### WHAT IS EXPECTED
Set the material down again exactly, line by line, skipping each picture.

### SOURCE DATA
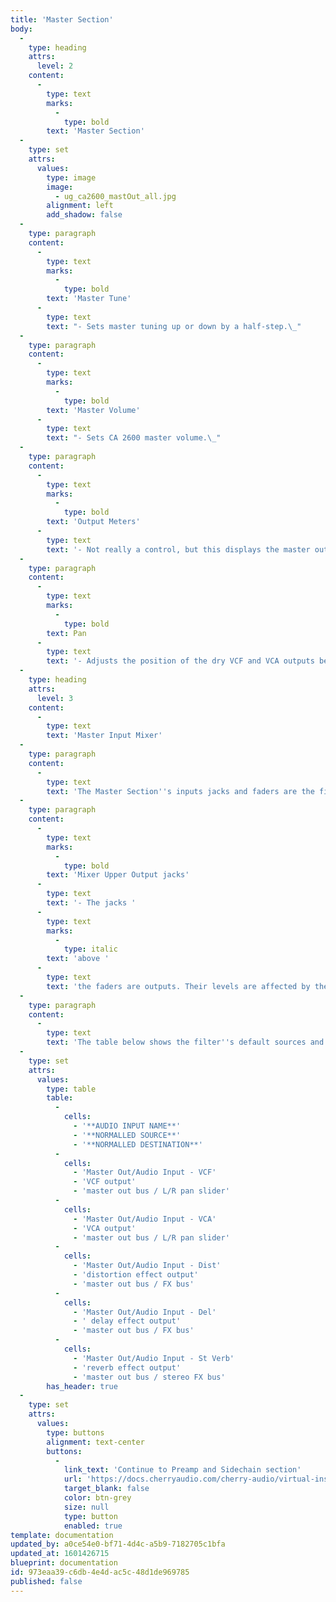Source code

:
 ```yaml
---
title: 'Master Section'
body:
  -
    type: heading
    attrs:
      level: 2
    content:
      -
        type: text
        marks:
          -
            type: bold
        text: 'Master Section'
  -
    type: set
    attrs:
      values:
        type: image
        image:
          - ug_ca2600_mastOut_all.jpg
        alignment: left
        add_shadow: false
  -
    type: paragraph
    content:
      -
        type: text
        marks:
          -
            type: bold
        text: 'Master Tune'
      -
        type: text
        text: "- Sets master tuning up or down by a half-step.\_"
  -
    type: paragraph
    content:
      -
        type: text
        marks:
          -
            type: bold
        text: 'Master Volume'
      -
        type: text
        text: "- Sets CA 2600 master volume.\_"
  -
    type: paragraph
    content:
      -
        type: text
        marks:
          -
            type: bold
        text: 'Output Meters'
      -
        type: text
        text: '- Not really a control, but this displays the master output. Like any other meter, it''s best to keep these out of the red. '
  -
    type: paragraph
    content:
      -
        type: text
        marks:
          -
            type: bold
        text: Pan
      -
        type: text
        text: '- Adjusts the position of the dry VCF and VCA outputs between the left and right channels. This is useful if for panning the dry vs. effected signals. '
  -
    type: heading
    attrs:
      level: 3
    content:
      -
        type: text
        text: 'Master Input Mixer'
  -
    type: paragraph
    content:
      -
        type: text
        text: 'The Master Section''s inputs jacks and faders are the final output mixer. As with CA 2600''s other sections, the orange boxes beneath the faders indicated the normalled input routings, and can be overridden with patch cables by plugging into the jacks above them. '
  -
    type: paragraph
    content:
      -
        type: text
        marks:
          -
            type: bold
        text: 'Mixer Upper Output jacks'
      -
        type: text
        text: '- The jacks '
      -
        type: text
        marks:
          -
            type: italic
        text: 'above '
      -
        type: text
        text: 'the faders are outputs. Their levels are affected by the fader amount. They do not break the signal flow to the master output bus; think of them as extra points to tap signals for further routing and mangling. '
  -
    type: paragraph
    content:
      -
        type: text
        text: 'The table below shows the filter''s default sources and destinations.'
  -
    type: set
    attrs:
      values:
        type: table
        table:
          -
            cells:
              - '**AUDIO INPUT NAME**'
              - '**NORMALLED SOURCE**'
              - '**NORMALLED DESTINATION**'
          -
            cells:
              - 'Master Out/Audio Input - VCF'
              - 'VCF output'
              - 'master out bus / L/R pan slider'
          -
            cells:
              - 'Master Out/Audio Input - VCA'
              - 'VCA output'
              - 'master out bus / L/R pan slider'
          -
            cells:
              - 'Master Out/Audio Input - Dist'
              - 'distortion effect output'
              - 'master out bus / FX bus'
          -
            cells:
              - 'Master Out/Audio Input - Del'
              - ' delay effect output'
              - 'master out bus / FX bus'
          -
            cells:
              - 'Master Out/Audio Input - St Verb'
              - 'reverb effect output'
              - 'master out bus / stereo FX bus'
        has_header: true
  -
    type: set
    attrs:
      values:
        type: buttons
        alignment: text-center
        buttons:
          -
            link_text: 'Continue to Preamp and Sidechain section'
            url: 'https://docs.cherryaudio.com/cherry-audio/virtual-instruments/ca2600/preamp-sidechain'
            target_blank: false
            color: btn-grey
            size: null
            type: button
            enabled: true
template: documentation
updated_by: a0ce54e0-bf71-4d4c-a5b9-7182705c1bfa
updated_at: 1601426715
blueprint: documentation
id: 973eaa39-c6db-4e4d-ac5c-48d1de969785
published: false
---
```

### RESULT OF THE TASK
Source code

:
 ```yaml
---
title: 'Master Section'
body:
  -
    type: heading
    attrs:
      level: 2
    content:
      -
        type: text
        marks:
          -
            type: bold
        text: 'Master Section'
  -
    type: set
    attrs:
      values:
        type: image
        image:
          - ug_ca2600_mastOut_all.jpg
        alignment: left
        add_shadow: false
  -
    type: paragraph
    content:
      -
        type: text
        marks:
          -
            type: bold
        text: 'Master Tune'
      -
        type: text
        text: "- Sets master tuning up or down by a half-step.\_"
  -
    type: paragraph
    content:
      -
        type: text
        marks:
          -
            type: bold
        text: 'Master Volume'
      -
        type: text
        text: "- Sets CA 2600 master volume.\_"
  -
    type: paragraph
    content:
      -
        type: text
        marks:
          -
            type: bold
        text: 'Output Meters'
      -
        type: text
        text: '- Not really a control, but this displays the master output. Like any other meter, it''s best to keep these out of the red. '
  -
    type: paragraph
    content:
      -
        type: text
        marks:
          -
            type: bold
        text: Pan
      -
        type: text
        text: '- Adjusts the position of the dry VCF and VCA outputs between the left and right channels. This is useful if for panning the dry vs. effected signals. '
  -
    type: heading
    attrs:
      level: 3
    content:
      -
        type: text
        text: 'Master Input Mixer'
  -
    type: paragraph
    content:
      -
        type: text
        text: 'The Master Section''s inputs jacks and faders are the final output mixer. As with CA 2600''s other sections, the orange boxes beneath the faders indicated the normalled input routings, and can be overridden with patch cables by plugging into the jacks above them. '
  -
    type: paragraph
    content:
      -
        type: text
        marks:
          -
            type: bold
        text: 'Mixer Upper Output jacks'
      -
        type: text
        text: '- The jacks '
      -
        type: text
        marks:
          -
            type: italic
        text: 'above '
      -
        type: text
        text: 'the faders are outputs. Their levels are affected by the fader amount. They do not break the signal flow to the master output bus; think of them as extra points to tap signals for further routing and mangling. '
  -
    type: paragraph
    content:
      -
        type: text
        text: 'The table below shows the filter''s default sources and destinations.'
  -
    type: set
    attrs:
      values:
        type: table
        table:
          -
            cells:
              - '**AUDIO INPUT NAME**'
              - '**NORMALLED SOURCE**'
              - '**NORMALLED DESTINATION**'
          -
            cells:
              - 'Master Out/Audio Input - VCF'
              - 'VCF output'
              - 'master out bus / L/R pan slider'
          -
            cells:
              - 'Master Out/Audio Input - VCA'
              - 'VCA output'
              - 'master out bus / L/R pan slider'
          -
            cells:
              - 'Master Out/Audio Input - Dist'
              - 'distortion effect output'
              - 'master out bus / FX bus'
          -
            cells:
              - 'Master Out/Audio Input - Del'
              - ' delay effect output'
              - 'master out bus / FX bus'
          -
            cells:
              - 'Master Out/Audio Input - St Verb'
              - 'reverb effect output'
              - 'master out bus / stereo FX bus'
        has_header: true
  -
    type: set
    attrs:
      values:
        type: buttons
        alignment: text-center
        buttons:
          -
            link_text: 'Continue to Preamp and Sidechain section'
            url: 'https://docs.cherryaudio.com/cherry-audio/virtual-instruments/ca2600/preamp-sidechain'
            target_blank: false
            color: btn-grey
            size: null
            type: button
            enabled: true
template: documentation
updated_by: a0ce54e0-bf71-4d4c-a5b9-7182705c1bfa
updated_at: 1601426715
blueprint: documentation
id: 973eaa39-c6db-4e4d-ac5c-48d1de969785
published: false
---
```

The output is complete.